Collected data entries:

....

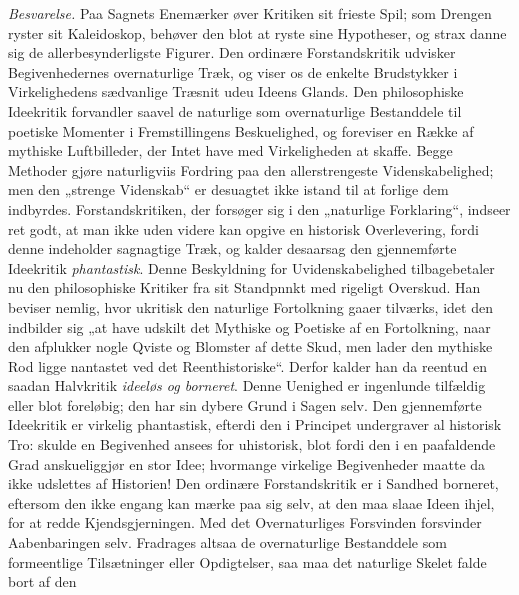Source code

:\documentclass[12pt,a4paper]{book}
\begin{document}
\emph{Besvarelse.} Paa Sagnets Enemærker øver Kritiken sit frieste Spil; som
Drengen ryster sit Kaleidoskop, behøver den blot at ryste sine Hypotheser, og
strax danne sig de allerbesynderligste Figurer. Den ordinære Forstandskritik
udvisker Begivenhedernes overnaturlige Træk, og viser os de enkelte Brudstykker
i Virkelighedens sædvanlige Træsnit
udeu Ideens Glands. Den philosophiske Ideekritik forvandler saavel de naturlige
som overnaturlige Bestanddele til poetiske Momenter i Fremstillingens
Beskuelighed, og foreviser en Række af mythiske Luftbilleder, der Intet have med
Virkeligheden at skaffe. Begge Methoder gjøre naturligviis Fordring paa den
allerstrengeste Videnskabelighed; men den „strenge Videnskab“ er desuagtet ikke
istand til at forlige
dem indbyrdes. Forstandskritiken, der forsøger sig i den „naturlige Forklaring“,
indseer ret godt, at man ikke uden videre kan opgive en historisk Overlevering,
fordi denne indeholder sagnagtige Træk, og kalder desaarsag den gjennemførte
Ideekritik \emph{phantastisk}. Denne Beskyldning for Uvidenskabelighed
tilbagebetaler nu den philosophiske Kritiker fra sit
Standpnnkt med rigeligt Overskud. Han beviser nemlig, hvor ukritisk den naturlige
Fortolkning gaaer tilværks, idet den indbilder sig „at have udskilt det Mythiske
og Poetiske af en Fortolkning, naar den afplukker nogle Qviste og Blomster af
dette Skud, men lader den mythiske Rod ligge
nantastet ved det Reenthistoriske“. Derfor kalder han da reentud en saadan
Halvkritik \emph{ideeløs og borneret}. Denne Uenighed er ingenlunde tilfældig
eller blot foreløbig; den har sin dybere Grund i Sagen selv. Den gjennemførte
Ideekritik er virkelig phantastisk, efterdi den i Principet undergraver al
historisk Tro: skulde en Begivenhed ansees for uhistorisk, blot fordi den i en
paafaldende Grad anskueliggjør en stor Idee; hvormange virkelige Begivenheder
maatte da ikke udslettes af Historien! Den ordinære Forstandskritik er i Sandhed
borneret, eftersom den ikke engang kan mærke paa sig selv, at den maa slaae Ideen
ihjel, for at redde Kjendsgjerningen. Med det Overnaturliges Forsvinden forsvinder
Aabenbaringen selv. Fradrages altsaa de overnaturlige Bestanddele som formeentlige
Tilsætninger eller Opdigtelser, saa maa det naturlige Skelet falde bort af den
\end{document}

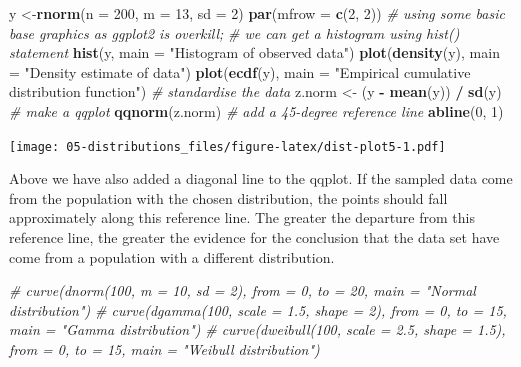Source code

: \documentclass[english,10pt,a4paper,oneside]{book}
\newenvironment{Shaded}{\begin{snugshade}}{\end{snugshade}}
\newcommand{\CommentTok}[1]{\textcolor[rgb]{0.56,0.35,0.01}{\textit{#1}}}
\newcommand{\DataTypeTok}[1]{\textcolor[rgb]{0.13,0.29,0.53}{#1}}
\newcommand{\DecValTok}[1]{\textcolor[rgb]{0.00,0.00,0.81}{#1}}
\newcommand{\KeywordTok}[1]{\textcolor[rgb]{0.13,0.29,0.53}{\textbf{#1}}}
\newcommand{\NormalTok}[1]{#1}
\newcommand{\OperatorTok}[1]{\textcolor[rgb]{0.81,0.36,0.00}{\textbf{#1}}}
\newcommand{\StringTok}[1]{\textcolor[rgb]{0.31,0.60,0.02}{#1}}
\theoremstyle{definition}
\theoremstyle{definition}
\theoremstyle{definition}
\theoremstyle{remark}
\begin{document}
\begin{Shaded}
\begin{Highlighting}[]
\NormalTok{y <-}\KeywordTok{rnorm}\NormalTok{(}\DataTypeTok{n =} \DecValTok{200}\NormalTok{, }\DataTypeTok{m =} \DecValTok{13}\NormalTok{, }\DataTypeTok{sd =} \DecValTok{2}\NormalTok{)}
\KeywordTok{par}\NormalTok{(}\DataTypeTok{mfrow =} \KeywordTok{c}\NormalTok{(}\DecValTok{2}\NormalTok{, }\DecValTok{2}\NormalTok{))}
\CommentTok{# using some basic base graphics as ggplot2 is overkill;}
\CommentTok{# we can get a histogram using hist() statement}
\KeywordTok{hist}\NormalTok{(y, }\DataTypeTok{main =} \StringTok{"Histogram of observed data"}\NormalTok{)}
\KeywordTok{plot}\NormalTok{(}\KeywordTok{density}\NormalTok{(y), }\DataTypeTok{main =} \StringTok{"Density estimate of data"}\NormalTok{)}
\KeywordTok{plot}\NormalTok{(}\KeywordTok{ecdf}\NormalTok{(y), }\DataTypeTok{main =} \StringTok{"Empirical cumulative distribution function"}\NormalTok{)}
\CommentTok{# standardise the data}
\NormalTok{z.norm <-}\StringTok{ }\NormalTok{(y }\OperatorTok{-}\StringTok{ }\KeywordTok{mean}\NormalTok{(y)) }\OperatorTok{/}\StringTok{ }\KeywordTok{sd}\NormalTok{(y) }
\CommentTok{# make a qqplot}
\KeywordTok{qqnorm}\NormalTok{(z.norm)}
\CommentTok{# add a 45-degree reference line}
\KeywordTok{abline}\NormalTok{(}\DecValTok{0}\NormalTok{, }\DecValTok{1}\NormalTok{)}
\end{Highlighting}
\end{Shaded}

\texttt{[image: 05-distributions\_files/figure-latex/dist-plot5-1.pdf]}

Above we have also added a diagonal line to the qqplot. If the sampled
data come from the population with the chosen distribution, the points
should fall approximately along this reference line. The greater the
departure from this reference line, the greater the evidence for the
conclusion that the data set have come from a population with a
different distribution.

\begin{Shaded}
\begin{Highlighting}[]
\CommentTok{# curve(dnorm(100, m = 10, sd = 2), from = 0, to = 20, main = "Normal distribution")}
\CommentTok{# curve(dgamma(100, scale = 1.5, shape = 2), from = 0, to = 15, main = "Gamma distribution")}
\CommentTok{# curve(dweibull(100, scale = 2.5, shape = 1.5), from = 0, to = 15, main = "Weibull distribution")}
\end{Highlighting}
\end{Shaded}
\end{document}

....

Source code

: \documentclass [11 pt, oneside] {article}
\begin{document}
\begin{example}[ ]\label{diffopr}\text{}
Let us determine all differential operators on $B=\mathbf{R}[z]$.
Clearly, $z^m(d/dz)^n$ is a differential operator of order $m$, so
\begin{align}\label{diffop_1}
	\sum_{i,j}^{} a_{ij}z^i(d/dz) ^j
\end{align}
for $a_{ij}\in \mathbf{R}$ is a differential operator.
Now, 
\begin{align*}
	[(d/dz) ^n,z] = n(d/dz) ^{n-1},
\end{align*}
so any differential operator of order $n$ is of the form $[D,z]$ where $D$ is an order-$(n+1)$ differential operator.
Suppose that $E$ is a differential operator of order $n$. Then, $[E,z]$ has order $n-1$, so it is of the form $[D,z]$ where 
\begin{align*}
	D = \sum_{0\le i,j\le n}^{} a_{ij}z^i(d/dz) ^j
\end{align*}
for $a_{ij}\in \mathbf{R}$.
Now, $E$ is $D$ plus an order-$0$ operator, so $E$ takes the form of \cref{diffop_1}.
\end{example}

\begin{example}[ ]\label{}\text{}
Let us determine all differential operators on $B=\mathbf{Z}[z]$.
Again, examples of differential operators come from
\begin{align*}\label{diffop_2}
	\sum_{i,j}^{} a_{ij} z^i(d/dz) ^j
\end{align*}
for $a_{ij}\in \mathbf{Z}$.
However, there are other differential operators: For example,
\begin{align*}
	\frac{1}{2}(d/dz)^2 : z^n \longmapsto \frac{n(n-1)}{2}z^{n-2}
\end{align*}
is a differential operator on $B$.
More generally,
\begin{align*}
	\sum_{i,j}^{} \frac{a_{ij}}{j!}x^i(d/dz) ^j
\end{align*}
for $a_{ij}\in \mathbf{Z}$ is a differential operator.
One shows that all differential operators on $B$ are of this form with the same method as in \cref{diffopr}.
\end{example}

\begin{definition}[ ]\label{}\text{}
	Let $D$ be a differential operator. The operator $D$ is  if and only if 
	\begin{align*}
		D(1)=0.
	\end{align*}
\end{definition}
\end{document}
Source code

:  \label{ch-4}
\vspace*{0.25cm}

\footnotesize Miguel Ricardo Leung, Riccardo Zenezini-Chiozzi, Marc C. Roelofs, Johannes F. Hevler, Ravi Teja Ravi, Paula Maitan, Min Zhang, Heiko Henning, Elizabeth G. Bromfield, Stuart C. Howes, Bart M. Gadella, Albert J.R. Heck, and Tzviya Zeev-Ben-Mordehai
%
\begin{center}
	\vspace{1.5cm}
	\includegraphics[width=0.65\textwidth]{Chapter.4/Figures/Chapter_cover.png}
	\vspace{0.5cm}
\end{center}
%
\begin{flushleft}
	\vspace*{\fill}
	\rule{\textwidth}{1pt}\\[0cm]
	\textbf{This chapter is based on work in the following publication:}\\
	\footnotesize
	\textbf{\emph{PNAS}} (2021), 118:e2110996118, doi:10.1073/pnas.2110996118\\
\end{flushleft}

....

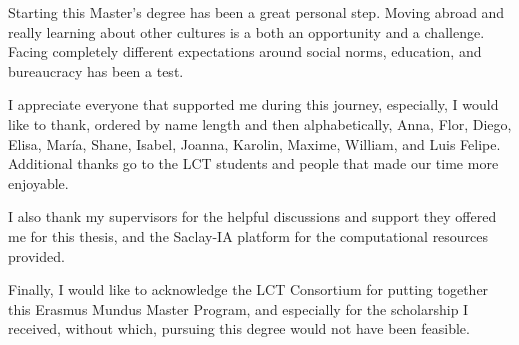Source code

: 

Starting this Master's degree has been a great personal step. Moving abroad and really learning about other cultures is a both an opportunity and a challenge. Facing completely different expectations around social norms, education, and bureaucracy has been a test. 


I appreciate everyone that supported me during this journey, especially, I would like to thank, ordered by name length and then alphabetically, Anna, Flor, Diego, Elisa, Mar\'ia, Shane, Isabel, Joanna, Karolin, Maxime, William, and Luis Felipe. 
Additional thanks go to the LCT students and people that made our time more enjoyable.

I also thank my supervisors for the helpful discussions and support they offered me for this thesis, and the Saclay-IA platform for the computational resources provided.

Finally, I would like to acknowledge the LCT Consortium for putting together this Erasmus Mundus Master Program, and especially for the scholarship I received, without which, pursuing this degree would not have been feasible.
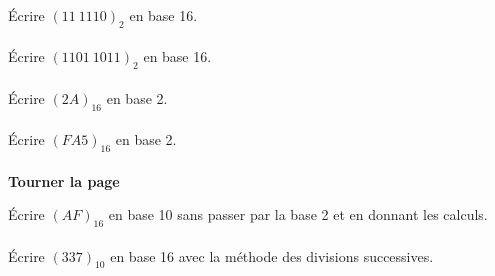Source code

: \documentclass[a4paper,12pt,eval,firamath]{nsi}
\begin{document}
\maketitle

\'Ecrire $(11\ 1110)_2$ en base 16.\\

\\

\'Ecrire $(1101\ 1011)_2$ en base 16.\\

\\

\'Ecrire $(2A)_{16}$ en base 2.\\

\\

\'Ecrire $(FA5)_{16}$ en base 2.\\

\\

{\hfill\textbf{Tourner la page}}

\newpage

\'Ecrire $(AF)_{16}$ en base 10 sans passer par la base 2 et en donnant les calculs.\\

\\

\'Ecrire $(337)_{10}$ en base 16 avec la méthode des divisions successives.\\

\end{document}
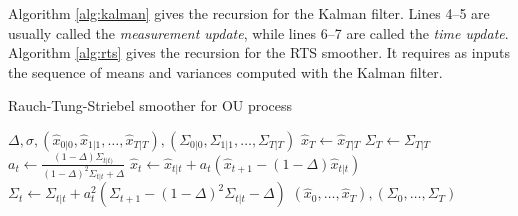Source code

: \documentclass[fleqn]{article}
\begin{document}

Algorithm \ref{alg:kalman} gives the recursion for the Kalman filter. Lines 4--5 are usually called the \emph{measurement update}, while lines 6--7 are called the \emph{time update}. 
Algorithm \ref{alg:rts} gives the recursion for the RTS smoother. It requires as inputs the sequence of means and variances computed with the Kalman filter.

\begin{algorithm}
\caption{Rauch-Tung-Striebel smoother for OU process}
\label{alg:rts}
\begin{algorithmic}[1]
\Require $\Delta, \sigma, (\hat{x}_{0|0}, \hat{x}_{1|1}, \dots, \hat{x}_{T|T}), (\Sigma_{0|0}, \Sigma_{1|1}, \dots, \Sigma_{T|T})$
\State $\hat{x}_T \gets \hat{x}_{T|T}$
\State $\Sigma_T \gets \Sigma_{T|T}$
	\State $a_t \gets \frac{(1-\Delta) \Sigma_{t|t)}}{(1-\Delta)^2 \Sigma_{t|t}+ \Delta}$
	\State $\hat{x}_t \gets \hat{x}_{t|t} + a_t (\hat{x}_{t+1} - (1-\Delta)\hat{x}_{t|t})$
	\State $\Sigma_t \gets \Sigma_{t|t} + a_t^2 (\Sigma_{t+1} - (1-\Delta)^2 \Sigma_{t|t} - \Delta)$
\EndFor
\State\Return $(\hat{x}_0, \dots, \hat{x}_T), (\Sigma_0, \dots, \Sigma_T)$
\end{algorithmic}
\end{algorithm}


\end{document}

....

■ How to complete this task
Only lines containing the string "using" belong in the answer; find them in the data above and copy them.

■ Task solution
\CommentTok{# using some basic base graphics as ggplot2 is overkill;}
\CommentTok{# we can get a histogram using hist() statement}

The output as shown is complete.